====== Material for this exercise ======

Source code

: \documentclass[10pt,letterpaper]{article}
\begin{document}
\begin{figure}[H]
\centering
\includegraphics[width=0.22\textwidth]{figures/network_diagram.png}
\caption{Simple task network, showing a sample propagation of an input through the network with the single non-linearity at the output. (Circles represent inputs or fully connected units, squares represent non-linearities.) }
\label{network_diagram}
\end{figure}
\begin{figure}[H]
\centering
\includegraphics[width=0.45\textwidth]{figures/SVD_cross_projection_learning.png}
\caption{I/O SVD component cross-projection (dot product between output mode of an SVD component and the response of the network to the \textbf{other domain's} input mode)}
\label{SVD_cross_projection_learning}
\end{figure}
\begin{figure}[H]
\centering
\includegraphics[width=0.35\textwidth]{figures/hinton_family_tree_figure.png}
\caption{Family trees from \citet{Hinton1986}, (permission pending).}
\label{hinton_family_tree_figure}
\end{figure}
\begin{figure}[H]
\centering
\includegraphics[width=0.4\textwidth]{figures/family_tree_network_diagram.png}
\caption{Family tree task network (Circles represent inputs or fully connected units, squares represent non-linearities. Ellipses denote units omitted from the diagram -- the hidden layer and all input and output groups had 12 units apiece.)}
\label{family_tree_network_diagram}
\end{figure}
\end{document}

======

Directions for this task |
The answer must be a word-for-word reproduction of every record above.

Written solution |
Source code

: \documentclass[10pt,letterpaper]{article}
\begin{document}
\begin{figure}[H]
\centering
\includegraphics[width=0.22\textwidth]{figures/network_diagram.png}
\caption{Simple task network, showing a sample propagation of an input through the network with the single non-linearity at the output. (Circles represent inputs or fully connected units, squares represent non-linearities.) }
\label{network_diagram}
\end{figure}
\begin{figure}[H]
\centering
\includegraphics[width=0.45\textwidth]{figures/SVD_cross_projection_learning.png}
\caption{I/O SVD component cross-projection (dot product between output mode of an SVD component and the response of the network to the \textbf{other domain's} input mode)}
\label{SVD_cross_projection_learning}
\end{figure}
\begin{figure}[H]
\centering
\includegraphics[width=0.35\textwidth]{figures/hinton_family_tree_figure.png}
\caption{Family trees from \citet{Hinton1986}, (permission pending).}
\label{hinton_family_tree_figure}
\end{figure}
\begin{figure}[H]
\centering
\includegraphics[width=0.4\textwidth]{figures/family_tree_network_diagram.png}
\caption{Family tree task network (Circles represent inputs or fully connected units, squares represent non-linearities. Ellipses denote units omitted from the diagram -- the hidden layer and all input and output groups had 12 units apiece.)}
\label{family_tree_network_diagram}
\end{figure}
\end{document}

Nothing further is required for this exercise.